Сидевшие за столом смутились. Кое-кто осерчал. Папа всем своим видом показывал, что я прав, но держал язык за зубами, поскольку это не его родня. Мама занервничала – не знала, что выкинет ее отец. И только один человек за столом высказался вслух. Моя двоюродная тетушка – та, которая запирается в туалете.
– Аминь.
И почему-то это разрядило обстановку.
На прощанье я подошел к деду, обнял его и поцеловал в щеку. Он вытер это место ладонью и покосился на меня. Ему не нравится, когда мальчики, пусть даже родственники, к нему прикасаются. Но я не жалею, что это сделал, – вдруг он скоро умрет. А для тети Хелен я этого не сделал ни разу.
Счастливо.
Чарли
7 декабря 1991 г.
Дорогой друг!
Ты когда-нибудь слышал про такую фишку, называется «Тайный Санта»? Это когда друзья договариваются и каждый вытаскивает из шляпы бумажку с именем, а после осыпает этого человека подарками. Подарки «тайно» кладутся в шкафчик, когда человек не видит. А под конец устраивается вечеринка, где секреты раскрываются и люди обмениваются последними подарками.
Сэм подбила на это своих друзей три года назад. Теперь у них, можно сказать, такая традиция. А заключительная вечеринка должна получиться самой лучшей за весь год. Ее устраивают в последний день перед каникулами, после уроков.
Кто меня вытащил – понятия не имею. Я вытащил Патрика.
И очень этому рад, хотя предпочел бы Сэм. Мы с Патриком целый месяц видимся только на уроках труда, поскольку он почти все свободное время проводит с Брэдом, так что я, придумывая подарки, могу лишний раз о нем вспомнить.

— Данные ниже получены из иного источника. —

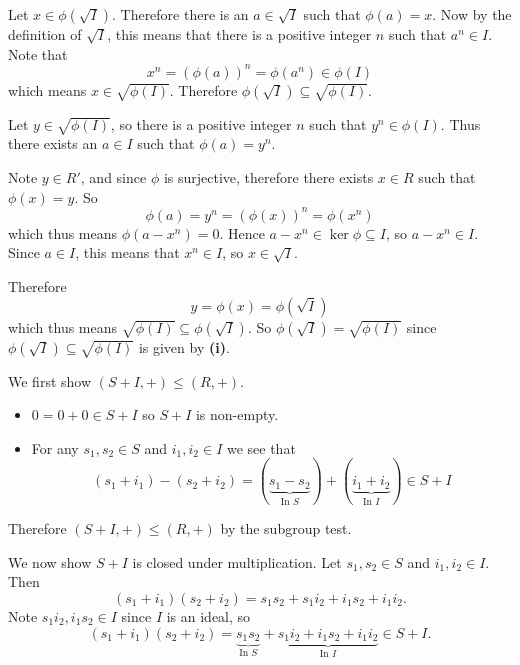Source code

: \begin{questions}
    \item \begin{partquestions}{\roman*}
        \item Let $x \in \phi(\sqrt I)$. Therefore there is an $a \in \sqrt{I}$ such that $\phi(a) = x$. Now by the definition of $\sqrt{I}$, this means that there is a positive integer $n$ such that $a^n \in I$. Note that
        \[
            x^n = \left(\phi(a)\right)^n = \phi(a^n) \in \phi(I)
        \]
        which means $x \in \sqrt{\phi(I)}$. Therefore $\phi(\sqrt I) \subseteq \sqrt{\phi(I)}$.

        \item Let $y \in \sqrt{\phi(I)}$, so there is a positive integer $n$ such that $y^n \in \phi(I)$. Thus there exists an $a \in I$ such that $\phi(a) = y^n$.

        Note $y \in R'$, and since $\phi$ is surjective, therefore there exists $x \in R$ such that $\phi(x) = y$. So
        \[
            \phi(a) = y^n = \left(\phi(x)\right)^n = \phi\left(x^n\right)
        \]
        which thus means $\phi(a-x^n) = 0$. Hence $a-x^n \in \ker\phi \subseteq I$, so $a-x^n \in I$. Since $a \in I$, this means that $x^n \in I$, so $x \in \sqrt{I}$.

        Therefore
        \[
            y = \phi(x) = \phi(\sqrt I)
        \]
        which thus means $\sqrt{\phi(I)} \subseteq \phi(\sqrt I)$. So $\phi(\sqrt I) = \sqrt{\phi(I)}$ since $\phi(\sqrt I) \subseteq \sqrt{\phi(I)}$ is given by \textbf{(i)}.
    \end{partquestions}

    \item \begin{partquestions}{\roman*}
        \item We first show $(S+I, +) \leq (R,+)$.
        \begin{itemize}
            \item $0 = 0 + 0 \in S + I$ so $S + I$ is non-empty.
            \item For any $s_1, s_2 \in S$ and $i_1, i_2 \in I$ we see that
            \[
                (s_1+i_1) - (s_2 + i_2) = (\underbrace{s_1 - s_2}_{\text{In }S}) + (\underbrace{i_1 + i_2}_{\text{In }I}) \in S + I
            \]
        \end{itemize}
        Therefore $(S+I, +) \leq (R,+)$ by the subgroup test.

        We now show $S+I$ is closed under multiplication. Let $s_1, s_2 \in S$ and $i_1, i_2 \in I$. Then
        \[
            (s_1 + i_1)(s_2 + i_2) = s_1s_2 + s_1i_2 + i_1s_2 + i_1i_2.
        \]
        Note $s_1i_2, i_1s_2 \in I$ since $I$ is an ideal, so
        \[
            (s_1 + i_1)(s_2 + i_2) = \underbrace{s_1s_2}_{\text{In }S} + \underbrace{s_1i_2 + i_1s_2 + i_1i_2}_{\text{In }I} \in S + I.
        \]


\end{partquestions}
\end{questions}
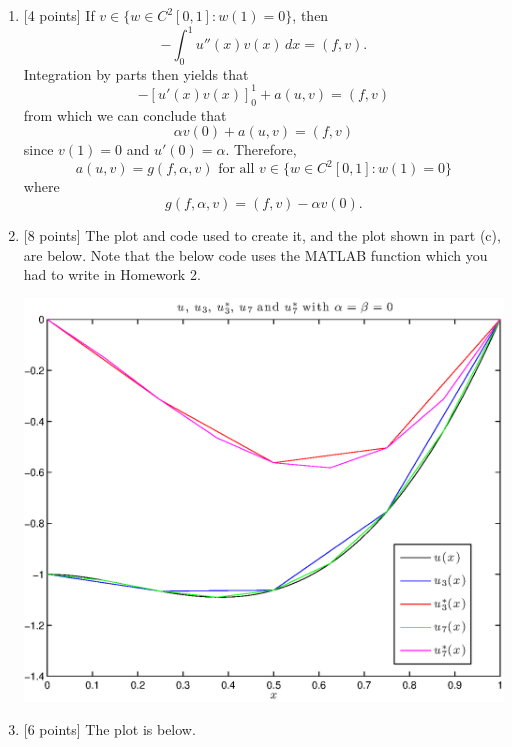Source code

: \begin{solution}
\begin{enumerate}
\item {[4 points]} If $v\in\{w\in C^2[0,1]:w(1)=0\}$, then
\[
-\int_0^1u''(x)v(x)\,dx=(f,v).
\]
Integration by parts then yields that
\[
-[u'(x)v(x)]_0^1+a(u,v)=(f,v)
\]
from which we can conclude that
\[
\alpha v(0)+a(u,v)=(f,v)
\]
since $v(1)=0$ and $u'(0)=\alpha$. Therefore,
\[
a(u,v)=g(f,\alpha,v)\mbox{ for all }v\in\{w\in C^2[0,1]:w(1)=0\}
\]
where
\[
g(f,\alpha,v)=(f,v)-\alpha v(0).
\]

\vspace*{1em}
\item {[8 points]} The plot and code used to create it, and the plot shown in part (c), are below. Note that the below code uses the MATLAB function which you had to write in Homework 2.

\begin{center}
\includegraphics[scale=0.7]{hw37c.eps}
\end{center}



\vspace*{1em}
\item {[6 points]} The plot is below.


\end{enumerate}
\end{solution}
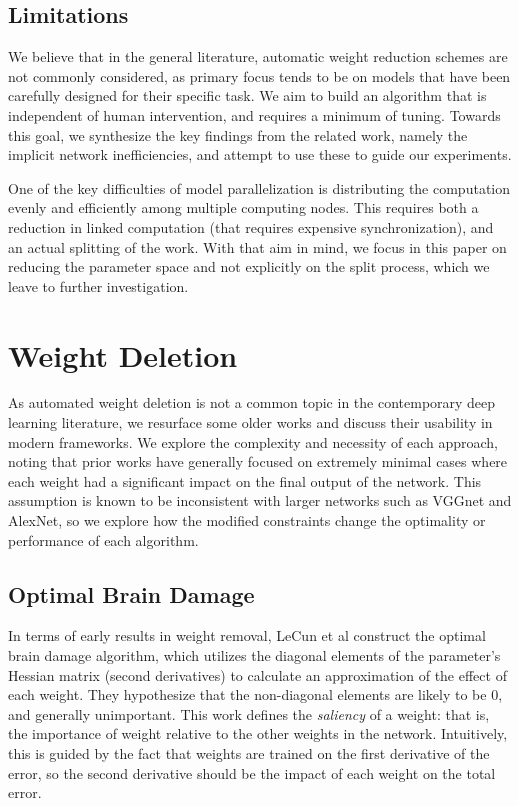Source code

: \documentclass[10pt,twocolumn,letterpaper]{article}
\begin{document}
\subsection{Limitations}
We believe that in the general literature, automatic weight reduction schemes are not commonly considered, as primary focus tends to be on models that have been carefully designed for their specific task.
We aim to build an algorithm that is independent of human intervention, and requires a minimum of tuning.
Towards this goal, we synthesize the key findings from the related work, namely the implicit network inefficiencies, and attempt to use these to guide our experiments.

One of the key difficulties of model parallelization is distributing the computation evenly and efficiently among multiple computing nodes.
This requires both a reduction in linked computation (that requires expensive synchronization), and an actual splitting of the work.
With that aim in mind, we focus in this paper on reducing the parameter space and not explicitly on the split process, which we leave to further investigation.

\section{Weight Deletion}
As automated weight deletion is not a common topic in the contemporary deep learning literature, we resurface some older works and discuss their usability in modern frameworks.
We explore the complexity and necessity of each approach, noting that prior works have generally focused on extremely minimal cases where each weight had a significant impact on the final output of the network.
This assumption is known to be inconsistent with larger networks such as VGGnet and AlexNet, so we explore how the modified constraints change the optimality or performance of each algorithm.
\subsection{Optimal Brain Damage}
In terms of early results in weight removal, LeCun et al \cite{lecun1989optimal} construct the optimal brain damage algorithm, which utilizes the diagonal elements of the parameter's Hessian matrix (second derivatives) to calculate an approximation of the effect of each weight.
They hypothesize that the non-diagonal elements are likely to be 0, and generally unimportant.
This work defines the \emph{saliency} of a weight: that is, the importance of weight relative to the other weights in the network.
Intuitively, this is guided by the fact that weights are trained on the first derivative of the error, so the second derivative should be the impact of each weight on the total error.
\end{document}
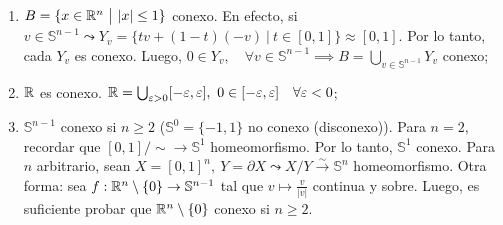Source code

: \begin{eg}~
	\begin{enumerate}
		\item $B = \{x \in \mathbb{R}^n \ \big| \ |x| \leq 1\}$ conexo. En efecto, si $v \in \mathbb{S}^{n-1} \leadsto Y_v = \{tv + (1-t)(-v) \ \big| \ t \in [0,1]\} \approx [0,1]$. Por lo tanto, cada $Y_v$ es conexo. Luego, $0 \in Y_v, \quad \forall v \in \mathbb{S}^{n-1} \implies B = \bigcup_{v \in \mathbb{S}^{n-1}} Y_v$ conexo;

		\item $\mathbb{R}$ es conexo. $\mathbb{R} = \bigcup_{\varepsilon>0} [-\varepsilon,\varepsilon],\ 0 \in [-\varepsilon,\varepsilon]\quad \forall \varepsilon < 0$;

		\item $\mathbb{S}^{n-1}$ conexo si $n\geq 2$ ($\mathbb{S}^{0} = \{-1,1\}$ no conexo (disconexo)). Para $n=2$, recordar que $[0,1] / \sim \to \mathbb{S}^{1}$ homeomorfismo. Por lo tanto, $\mathbb{S}^{1}$ conexo. Para $n$ arbitrario, sean $X = [0,1]^n,\ Y = \partial X \leadsto X / Y \stackrel{\sim}{\longrightarrow} \mathbb{S}^{n}$ homeomorfismo. Otra forma: sea $f: \mathbb{R}^n \setminus \{0\} \to \mathbb{S}^{n-1}$ tal que $v \mapsto \frac{v}{|v|}$ continua y sobre. Luego, es suficiente probar que $\mathbb{R}^n \setminus \{0\}$ conexo si $n \geq 2$.  
	\end{enumerate}
\end{eg}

Первым подарком станет тематический сборник на кассете. Я твердо знаю, что так будет правильно. И песни, и тему я уже выбрал. Называться он будет «Однажды зимой». Но обложку я решил не оформлять. На первой стороне будут в основном Village People и Blondie – Патрик любит такую музыку. Туда же войдет «Smells Like Teen Spirit», от этой песни балдеют и Патрик, и Сэм, Nirvana у них вообще в топе. А вторая сторона будет исключительно в моем вкусе. Зимние такие песни.
Что туда войдет:
«Asleep» – Smiths
«Vapour Trail» – Ride
«Scarborough Fair» – Саймона и Гарфанкела
«A Whiter Shade of Pale» – Procol Harum
«Time of No Reply» – Ника Дрейка
«Dear Prudence» – Битлов
«Gypsy» – Сюзанны Веги
«Nights in White Satin» – Moody Blues
«Daydream» – Smashing Pumpkins
«Dusk» – Genesis (еще до прихода Фила Коллинза!)
«M.L.K.» – U2
«Blackbird» – это опять Битлы
«Landslide» – Fleetwood Mac
И наконец…
«Asleep» – Smiths (повторно!)
Всю ночь корпел над этими записями; надеюсь, Патрику понравится так же, как и мне. Особенно вторая сторона. Надеюсь, эту вторую сторону он будет слушать в машине и, когда загрустит, почувствует, что он не один. Надеюсь, ему пригодится.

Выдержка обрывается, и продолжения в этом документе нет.